Stored data entries
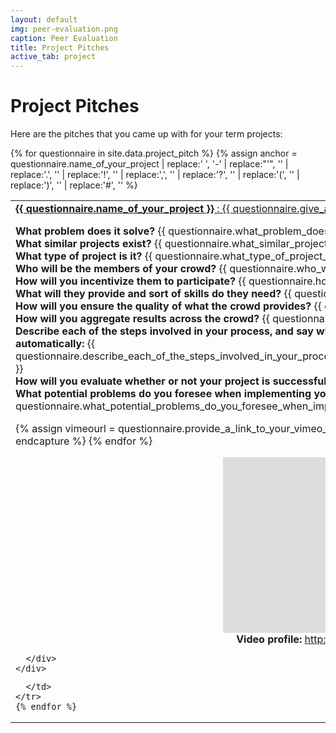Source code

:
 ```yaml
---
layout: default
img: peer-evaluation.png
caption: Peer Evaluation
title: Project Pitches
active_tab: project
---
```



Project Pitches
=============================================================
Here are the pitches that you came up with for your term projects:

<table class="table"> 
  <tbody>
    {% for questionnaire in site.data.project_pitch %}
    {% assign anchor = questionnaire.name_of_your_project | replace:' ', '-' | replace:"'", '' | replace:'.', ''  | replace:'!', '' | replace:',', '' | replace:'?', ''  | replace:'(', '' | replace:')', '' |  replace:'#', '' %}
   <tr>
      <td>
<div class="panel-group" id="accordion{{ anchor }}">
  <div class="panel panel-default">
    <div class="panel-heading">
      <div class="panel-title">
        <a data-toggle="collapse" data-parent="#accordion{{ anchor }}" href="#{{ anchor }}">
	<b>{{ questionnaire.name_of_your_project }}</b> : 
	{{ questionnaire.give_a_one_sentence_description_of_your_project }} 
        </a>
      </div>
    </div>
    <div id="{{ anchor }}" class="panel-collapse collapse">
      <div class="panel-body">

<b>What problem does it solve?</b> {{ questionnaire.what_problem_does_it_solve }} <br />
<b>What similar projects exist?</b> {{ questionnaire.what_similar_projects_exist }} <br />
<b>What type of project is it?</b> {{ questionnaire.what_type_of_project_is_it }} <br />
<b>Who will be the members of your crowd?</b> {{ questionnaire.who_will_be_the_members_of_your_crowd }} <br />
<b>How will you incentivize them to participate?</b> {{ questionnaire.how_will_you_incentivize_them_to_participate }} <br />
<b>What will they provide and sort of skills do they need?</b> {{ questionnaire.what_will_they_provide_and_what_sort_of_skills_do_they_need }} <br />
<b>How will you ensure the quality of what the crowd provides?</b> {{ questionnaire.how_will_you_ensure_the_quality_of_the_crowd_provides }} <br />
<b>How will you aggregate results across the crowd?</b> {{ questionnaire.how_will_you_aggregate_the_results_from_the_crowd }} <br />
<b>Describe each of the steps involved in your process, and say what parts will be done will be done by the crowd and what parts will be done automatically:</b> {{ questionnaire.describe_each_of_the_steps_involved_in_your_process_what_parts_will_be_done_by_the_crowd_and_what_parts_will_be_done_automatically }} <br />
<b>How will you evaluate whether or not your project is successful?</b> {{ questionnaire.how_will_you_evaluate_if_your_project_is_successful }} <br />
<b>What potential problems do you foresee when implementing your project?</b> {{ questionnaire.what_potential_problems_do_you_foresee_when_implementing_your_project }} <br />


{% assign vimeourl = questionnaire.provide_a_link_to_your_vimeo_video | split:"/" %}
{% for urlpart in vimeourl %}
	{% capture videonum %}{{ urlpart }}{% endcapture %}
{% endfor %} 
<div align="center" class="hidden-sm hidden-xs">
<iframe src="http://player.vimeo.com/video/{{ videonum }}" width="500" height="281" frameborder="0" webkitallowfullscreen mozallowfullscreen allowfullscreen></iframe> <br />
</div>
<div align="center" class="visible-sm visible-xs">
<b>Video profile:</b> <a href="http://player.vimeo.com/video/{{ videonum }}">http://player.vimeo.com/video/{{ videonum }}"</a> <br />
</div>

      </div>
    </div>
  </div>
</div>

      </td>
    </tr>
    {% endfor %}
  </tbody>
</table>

• _YOUR OBJECTIVE_
An exact copy of all the records is required, with the pictures omitted.

• _SOLUTION_
Source code

:
 ```yaml
---
layout: default
img: peer-evaluation.png
caption: Peer Evaluation
title: Project Pitches
active_tab: project
---
```



Project Pitches
=============================================================
Here are the pitches that you came up with for your term projects:

<table class="table"> 
  <tbody>
    {% for questionnaire in site.data.project_pitch %}
    {% assign anchor = questionnaire.name_of_your_project | replace:' ', '-' | replace:"'", '' | replace:'.', ''  | replace:'!', '' | replace:',', '' | replace:'?', ''  | replace:'(', '' | replace:')', '' |  replace:'#', '' %}
   <tr>
      <td>
<div class="panel-group" id="accordion{{ anchor }}">
  <div class="panel panel-default">
    <div class="panel-heading">
      <div class="panel-title">
        <a data-toggle="collapse" data-parent="#accordion{{ anchor }}" href="#{{ anchor }}">
	<b>{{ questionnaire.name_of_your_project }}</b> : 
	{{ questionnaire.give_a_one_sentence_description_of_your_project }} 
        </a>
      </div>
    </div>
    <div id="{{ anchor }}" class="panel-collapse collapse">
      <div class="panel-body">

<b>What problem does it solve?</b> {{ questionnaire.what_problem_does_it_solve }} <br />
<b>What similar projects exist?</b> {{ questionnaire.what_similar_projects_exist }} <br />
<b>What type of project is it?</b> {{ questionnaire.what_type_of_project_is_it }} <br />
<b>Who will be the members of your crowd?</b> {{ questionnaire.who_will_be_the_members_of_your_crowd }} <br />
<b>How will you incentivize them to participate?</b> {{ questionnaire.how_will_you_incentivize_them_to_participate }} <br />
<b>What will they provide and sort of skills do they need?</b> {{ questionnaire.what_will_they_provide_and_what_sort_of_skills_do_they_need }} <br />
<b>How will you ensure the quality of what the crowd provides?</b> {{ questionnaire.how_will_you_ensure_the_quality_of_the_crowd_provides }} <br />
<b>How will you aggregate results across the crowd?</b> {{ questionnaire.how_will_you_aggregate_the_results_from_the_crowd }} <br />
<b>Describe each of the steps involved in your process, and say what parts will be done will be done by the crowd and what parts will be done automatically:</b> {{ questionnaire.describe_each_of_the_steps_involved_in_your_process_what_parts_will_be_done_by_the_crowd_and_what_parts_will_be_done_automatically }} <br />
<b>How will you evaluate whether or not your project is successful?</b> {{ questionnaire.how_will_you_evaluate_if_your_project_is_successful }} <br />
<b>What potential problems do you foresee when implementing your project?</b> {{ questionnaire.what_potential_problems_do_you_foresee_when_implementing_your_project }} <br />


{% assign vimeourl = questionnaire.provide_a_link_to_your_vimeo_video | split:"/" %}
{% for urlpart in vimeourl %}
	{% capture videonum %}{{ urlpart }}{% endcapture %}
{% endfor %} 
<div align="center" class="hidden-sm hidden-xs">
<iframe src="http://player.vimeo.com/video/{{ videonum }}" width="500" height="281" frameborder="0" webkitallowfullscreen mozallowfullscreen allowfullscreen></iframe> <br />
</div>
<div align="center" class="visible-sm visible-xs">
<b>Video profile:</b> <a href="http://player.vimeo.com/video/{{ videonum }}">http://player.vimeo.com/video/{{ videonum }}"</a> <br />
</div>

      </div>
    </div>
  </div>
</div>

      </td>
    </tr>
    {% endfor %}
  </tbody>
</table>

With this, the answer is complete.